> [ACTIVITY] Copy exactly the lines of the data below that run from the line holding "PP2 an INterrupeingang" through the line holding "Low Profile Quad Flat Package", both ends included.

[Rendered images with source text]

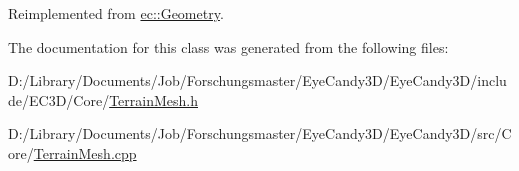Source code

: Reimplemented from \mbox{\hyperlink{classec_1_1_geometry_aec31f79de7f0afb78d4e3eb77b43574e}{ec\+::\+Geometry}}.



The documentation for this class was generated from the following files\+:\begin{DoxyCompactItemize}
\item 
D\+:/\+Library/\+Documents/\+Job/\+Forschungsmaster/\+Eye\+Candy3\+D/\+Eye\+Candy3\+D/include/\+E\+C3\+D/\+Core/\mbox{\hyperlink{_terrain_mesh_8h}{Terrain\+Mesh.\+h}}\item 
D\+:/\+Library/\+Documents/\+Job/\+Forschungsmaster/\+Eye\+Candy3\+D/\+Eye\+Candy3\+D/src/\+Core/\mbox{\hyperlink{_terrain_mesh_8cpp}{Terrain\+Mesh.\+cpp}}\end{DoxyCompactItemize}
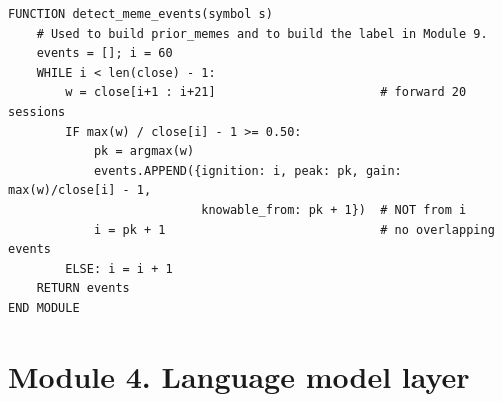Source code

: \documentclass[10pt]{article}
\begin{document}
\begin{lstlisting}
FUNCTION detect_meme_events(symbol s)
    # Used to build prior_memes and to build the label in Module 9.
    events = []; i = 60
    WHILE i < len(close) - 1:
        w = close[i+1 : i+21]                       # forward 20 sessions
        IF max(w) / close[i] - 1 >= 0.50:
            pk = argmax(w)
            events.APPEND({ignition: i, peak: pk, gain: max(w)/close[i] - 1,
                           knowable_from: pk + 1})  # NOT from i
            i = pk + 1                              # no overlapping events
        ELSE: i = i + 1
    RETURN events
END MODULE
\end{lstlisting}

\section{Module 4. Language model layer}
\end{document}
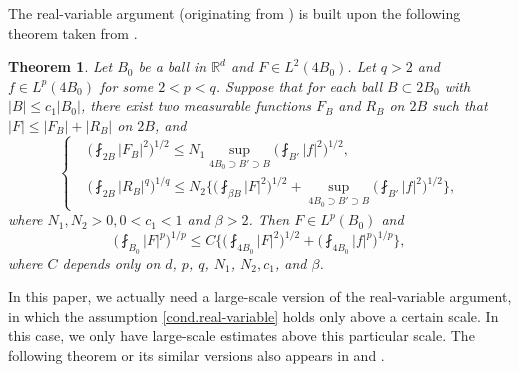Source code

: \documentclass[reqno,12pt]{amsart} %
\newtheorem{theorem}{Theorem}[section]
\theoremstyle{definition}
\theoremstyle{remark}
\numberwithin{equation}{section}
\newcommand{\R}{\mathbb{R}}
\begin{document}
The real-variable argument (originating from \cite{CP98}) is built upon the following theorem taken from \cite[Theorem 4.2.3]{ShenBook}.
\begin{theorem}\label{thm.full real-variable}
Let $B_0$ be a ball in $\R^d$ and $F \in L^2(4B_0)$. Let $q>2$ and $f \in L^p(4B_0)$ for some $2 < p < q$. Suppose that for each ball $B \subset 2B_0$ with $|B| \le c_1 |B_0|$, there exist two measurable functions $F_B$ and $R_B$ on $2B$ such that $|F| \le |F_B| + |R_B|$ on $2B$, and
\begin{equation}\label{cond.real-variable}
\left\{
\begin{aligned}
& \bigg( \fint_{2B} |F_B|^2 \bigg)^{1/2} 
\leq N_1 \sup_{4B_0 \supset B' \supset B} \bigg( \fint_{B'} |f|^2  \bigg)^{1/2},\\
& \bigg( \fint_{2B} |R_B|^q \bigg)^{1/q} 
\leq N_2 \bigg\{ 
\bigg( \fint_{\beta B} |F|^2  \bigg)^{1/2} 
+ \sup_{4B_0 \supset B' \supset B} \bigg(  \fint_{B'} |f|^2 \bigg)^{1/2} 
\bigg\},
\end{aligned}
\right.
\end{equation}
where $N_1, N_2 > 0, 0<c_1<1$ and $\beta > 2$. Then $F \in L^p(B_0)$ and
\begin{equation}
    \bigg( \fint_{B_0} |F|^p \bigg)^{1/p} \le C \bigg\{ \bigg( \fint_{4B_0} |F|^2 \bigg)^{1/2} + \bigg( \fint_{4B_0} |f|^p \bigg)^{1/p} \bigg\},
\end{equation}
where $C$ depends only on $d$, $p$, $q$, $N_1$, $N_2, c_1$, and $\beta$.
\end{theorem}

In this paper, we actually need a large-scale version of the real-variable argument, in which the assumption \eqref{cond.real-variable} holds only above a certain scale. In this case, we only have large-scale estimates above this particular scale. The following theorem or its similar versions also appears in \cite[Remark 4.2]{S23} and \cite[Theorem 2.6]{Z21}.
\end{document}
---
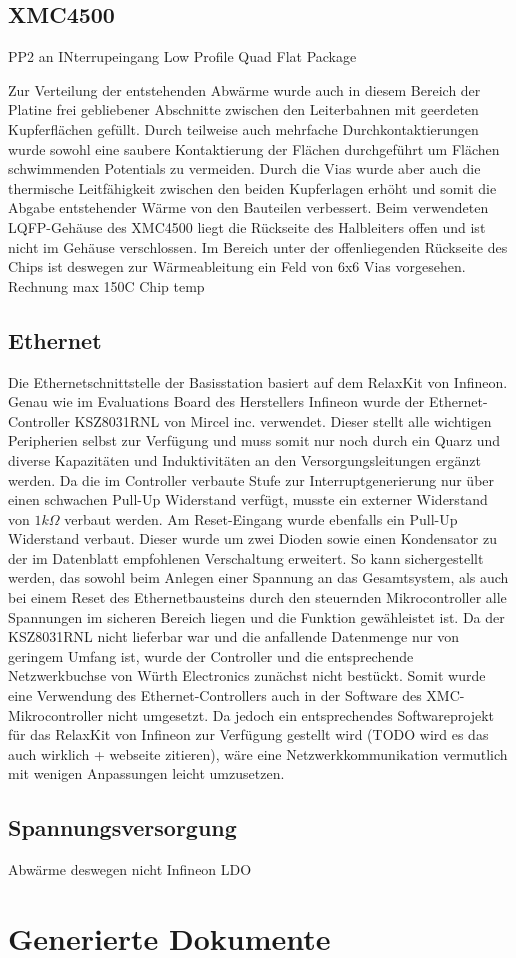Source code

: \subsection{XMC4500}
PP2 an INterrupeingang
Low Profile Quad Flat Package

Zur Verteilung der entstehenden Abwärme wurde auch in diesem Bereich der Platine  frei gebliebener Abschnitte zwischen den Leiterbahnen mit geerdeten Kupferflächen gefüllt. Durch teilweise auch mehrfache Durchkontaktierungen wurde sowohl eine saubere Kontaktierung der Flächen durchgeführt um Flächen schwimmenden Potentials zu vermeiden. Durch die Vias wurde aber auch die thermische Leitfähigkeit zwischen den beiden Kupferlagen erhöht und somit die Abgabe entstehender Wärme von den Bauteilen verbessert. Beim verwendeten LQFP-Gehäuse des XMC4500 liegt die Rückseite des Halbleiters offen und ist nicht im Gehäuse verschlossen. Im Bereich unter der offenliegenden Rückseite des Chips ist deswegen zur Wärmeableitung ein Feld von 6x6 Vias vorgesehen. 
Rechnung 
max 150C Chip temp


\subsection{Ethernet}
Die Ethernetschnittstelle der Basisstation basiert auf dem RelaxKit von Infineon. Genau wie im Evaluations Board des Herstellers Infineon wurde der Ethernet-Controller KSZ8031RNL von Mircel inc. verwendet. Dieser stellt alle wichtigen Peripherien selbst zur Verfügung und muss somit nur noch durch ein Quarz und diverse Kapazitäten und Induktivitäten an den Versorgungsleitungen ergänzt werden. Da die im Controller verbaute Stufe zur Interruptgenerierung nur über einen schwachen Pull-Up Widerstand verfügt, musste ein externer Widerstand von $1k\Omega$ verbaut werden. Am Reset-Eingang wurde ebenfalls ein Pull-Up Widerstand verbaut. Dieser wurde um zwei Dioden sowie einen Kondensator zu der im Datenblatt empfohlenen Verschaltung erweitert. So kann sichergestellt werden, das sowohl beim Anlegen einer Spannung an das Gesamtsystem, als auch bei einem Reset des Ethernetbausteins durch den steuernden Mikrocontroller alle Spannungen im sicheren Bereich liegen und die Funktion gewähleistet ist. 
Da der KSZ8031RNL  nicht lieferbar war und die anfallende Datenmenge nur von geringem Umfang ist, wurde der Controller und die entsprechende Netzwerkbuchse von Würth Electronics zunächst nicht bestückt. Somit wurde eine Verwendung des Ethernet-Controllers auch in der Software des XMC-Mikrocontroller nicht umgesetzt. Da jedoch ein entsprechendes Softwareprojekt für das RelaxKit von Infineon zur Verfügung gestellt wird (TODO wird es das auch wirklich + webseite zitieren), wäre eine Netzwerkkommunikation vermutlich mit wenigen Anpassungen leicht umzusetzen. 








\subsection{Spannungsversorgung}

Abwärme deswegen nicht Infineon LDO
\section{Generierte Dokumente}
---
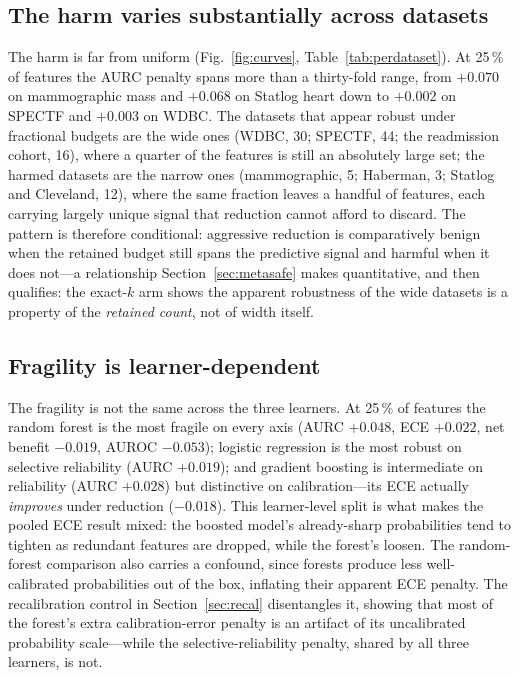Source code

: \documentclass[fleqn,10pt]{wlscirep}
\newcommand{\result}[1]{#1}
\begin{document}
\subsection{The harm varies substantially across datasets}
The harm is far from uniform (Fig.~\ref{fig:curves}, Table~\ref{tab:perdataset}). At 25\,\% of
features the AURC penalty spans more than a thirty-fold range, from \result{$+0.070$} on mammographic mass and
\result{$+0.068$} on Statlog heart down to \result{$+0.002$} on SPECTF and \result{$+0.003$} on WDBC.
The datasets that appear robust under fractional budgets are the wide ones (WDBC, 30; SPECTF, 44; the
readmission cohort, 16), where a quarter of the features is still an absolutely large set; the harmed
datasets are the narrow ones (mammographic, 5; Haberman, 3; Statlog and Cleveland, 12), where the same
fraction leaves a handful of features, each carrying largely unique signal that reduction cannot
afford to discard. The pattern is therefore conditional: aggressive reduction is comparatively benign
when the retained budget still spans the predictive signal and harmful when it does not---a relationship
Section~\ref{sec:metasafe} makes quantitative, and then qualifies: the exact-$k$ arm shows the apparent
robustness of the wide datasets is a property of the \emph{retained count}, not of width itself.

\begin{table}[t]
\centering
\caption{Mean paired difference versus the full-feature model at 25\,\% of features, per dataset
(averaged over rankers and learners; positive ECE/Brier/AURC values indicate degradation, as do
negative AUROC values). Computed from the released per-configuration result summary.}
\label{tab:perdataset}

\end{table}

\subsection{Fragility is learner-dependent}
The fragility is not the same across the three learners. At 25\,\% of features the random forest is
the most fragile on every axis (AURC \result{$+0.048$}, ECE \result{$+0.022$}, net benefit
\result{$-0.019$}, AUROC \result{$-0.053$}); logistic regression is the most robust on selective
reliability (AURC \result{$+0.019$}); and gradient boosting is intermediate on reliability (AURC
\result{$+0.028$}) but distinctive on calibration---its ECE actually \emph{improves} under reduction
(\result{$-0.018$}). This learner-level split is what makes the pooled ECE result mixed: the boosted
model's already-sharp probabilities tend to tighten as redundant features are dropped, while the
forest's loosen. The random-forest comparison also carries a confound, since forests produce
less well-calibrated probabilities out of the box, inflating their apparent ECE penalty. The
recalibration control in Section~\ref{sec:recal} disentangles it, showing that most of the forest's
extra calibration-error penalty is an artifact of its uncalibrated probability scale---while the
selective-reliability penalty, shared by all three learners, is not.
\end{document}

> [WRITTEN RESPONSE]
PP2 an INterrupeingang
Low Profile Quad Flat Package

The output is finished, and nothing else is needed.